Stephen Weeks MLton@mlton.org
Sun, 5 Sep 2004 22:11:02 -0700


Thanks for the detailed explanation Filip.  Now I understand.  The
problem was not with Word8_neg, but with WordS8_quot (and others).
Your key observation was that the prototype that MLton generates for
WordS8_quot did not match the prototype used in its definition in
Word.c.  Here is the prototype MLton generates

	Word8 WordS8_quot (Word8 x1, Word8 x0);

and here is the definition prototype

	WordS8 WordS8_quot (WordS8 x1, WordS8 x0);

the difference being the signed vs unsigned arguments and result.

Here is a simple C program that demonstrates the problem.  It requires
two files: a.c and b.c.

----------------------------------------------------------------------
// a.c
#include <stdio.h>

typedef unsigned char Word8;
typedef Word8 WordU8;
typedef char WordS8;

Word8 Word8_neg (Word8 w) {
	return -w;
}

Word8 WordS8_quot (Word8 w1, Word8 w2);

int main () {
	int i;

	fprintf (stderr, "%d\n", (int)(WordS8_quot (Word8_neg (1), 10)));
	return 0;
}
----------------------------------------------------------------------
// b.c
typedef unsigned char Word8;
typedef Word8 WordU8;
typedef signed char WordS8;

WordS8 WordS8_quot (WordS8 w1, WordS8 w2) {
	return w1 / w2;
}
----------------------------------------------------------------------

Compiling these with gcc -O1 yields a program that prints "0" on my
x86 machine, "25" on my G5, and "0" on my Sparc.  

Correcting the prototype in a.c to

	WordS8 WordS8_quot (WordS8 w1, WordS8 w2);

corrects the problem, causing the G5 executable to print "0".

My conclusion is that gcc uses different calling conventions for
signed and unsigned chars on G5, but not on x86 or Sparc.

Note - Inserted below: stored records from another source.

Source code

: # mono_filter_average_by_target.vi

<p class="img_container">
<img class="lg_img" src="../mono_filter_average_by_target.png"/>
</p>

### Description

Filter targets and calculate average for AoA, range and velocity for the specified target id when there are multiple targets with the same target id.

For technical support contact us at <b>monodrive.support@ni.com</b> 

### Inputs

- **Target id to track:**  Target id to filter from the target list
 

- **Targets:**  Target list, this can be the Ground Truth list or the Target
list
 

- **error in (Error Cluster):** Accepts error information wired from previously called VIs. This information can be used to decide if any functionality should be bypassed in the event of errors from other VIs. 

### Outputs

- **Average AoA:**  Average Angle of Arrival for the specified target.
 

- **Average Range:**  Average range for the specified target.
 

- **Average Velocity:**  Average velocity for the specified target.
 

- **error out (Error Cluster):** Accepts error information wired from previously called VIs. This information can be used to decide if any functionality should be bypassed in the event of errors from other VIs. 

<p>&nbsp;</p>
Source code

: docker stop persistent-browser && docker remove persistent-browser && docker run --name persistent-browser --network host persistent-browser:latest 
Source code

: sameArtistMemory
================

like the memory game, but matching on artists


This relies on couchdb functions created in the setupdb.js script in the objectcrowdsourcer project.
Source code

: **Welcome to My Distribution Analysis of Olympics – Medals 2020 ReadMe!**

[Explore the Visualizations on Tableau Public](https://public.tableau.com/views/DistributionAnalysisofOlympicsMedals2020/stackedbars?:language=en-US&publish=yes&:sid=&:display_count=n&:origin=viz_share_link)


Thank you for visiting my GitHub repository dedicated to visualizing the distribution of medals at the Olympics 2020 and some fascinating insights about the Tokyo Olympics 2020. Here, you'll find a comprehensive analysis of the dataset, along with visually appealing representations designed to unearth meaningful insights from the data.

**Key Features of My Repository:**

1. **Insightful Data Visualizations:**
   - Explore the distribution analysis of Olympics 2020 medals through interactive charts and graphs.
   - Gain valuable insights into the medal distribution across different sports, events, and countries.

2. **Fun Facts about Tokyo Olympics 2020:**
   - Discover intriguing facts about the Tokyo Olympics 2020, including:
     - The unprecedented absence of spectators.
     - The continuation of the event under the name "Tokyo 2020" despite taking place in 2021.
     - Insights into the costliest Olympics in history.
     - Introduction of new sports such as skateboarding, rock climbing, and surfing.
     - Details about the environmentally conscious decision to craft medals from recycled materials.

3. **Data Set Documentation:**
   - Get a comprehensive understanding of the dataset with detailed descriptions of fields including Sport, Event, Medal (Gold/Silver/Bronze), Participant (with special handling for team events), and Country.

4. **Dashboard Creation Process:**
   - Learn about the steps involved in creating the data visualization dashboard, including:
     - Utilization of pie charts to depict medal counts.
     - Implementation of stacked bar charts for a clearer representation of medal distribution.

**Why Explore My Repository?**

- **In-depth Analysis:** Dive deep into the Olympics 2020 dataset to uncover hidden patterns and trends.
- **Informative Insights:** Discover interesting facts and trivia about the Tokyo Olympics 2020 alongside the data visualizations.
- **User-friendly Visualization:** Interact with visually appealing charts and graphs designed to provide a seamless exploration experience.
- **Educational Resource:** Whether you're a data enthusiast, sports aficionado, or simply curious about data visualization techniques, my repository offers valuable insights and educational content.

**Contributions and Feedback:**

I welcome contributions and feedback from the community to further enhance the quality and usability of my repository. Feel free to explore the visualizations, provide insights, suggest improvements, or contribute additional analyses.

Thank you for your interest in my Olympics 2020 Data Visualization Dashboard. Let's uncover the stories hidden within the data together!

The only fix that I see is to change MLton's FFI so that it keeps
track of the difference between signed and unsigned words of various
sizes so that we generate the appropriate prototypes in the generated
C code.  This does not require the compiler to distinguish between
signeds and unsigneds in its ILs, merely to keep enough information so
that it can follow the conventions used by the outside world (i.e. C)
when it needs to communicate with it.

Does this make sense?  Any other ideas?

If we're in agreement on the solution, I'm happy to make the changes
tomorrow (Monday).  It shouldn't be too bad, modifying
atoms/c-type.{fun,sig} to add the new types and modifying a little bit
in elaborate/elaborate-core.fun to make the distinctions.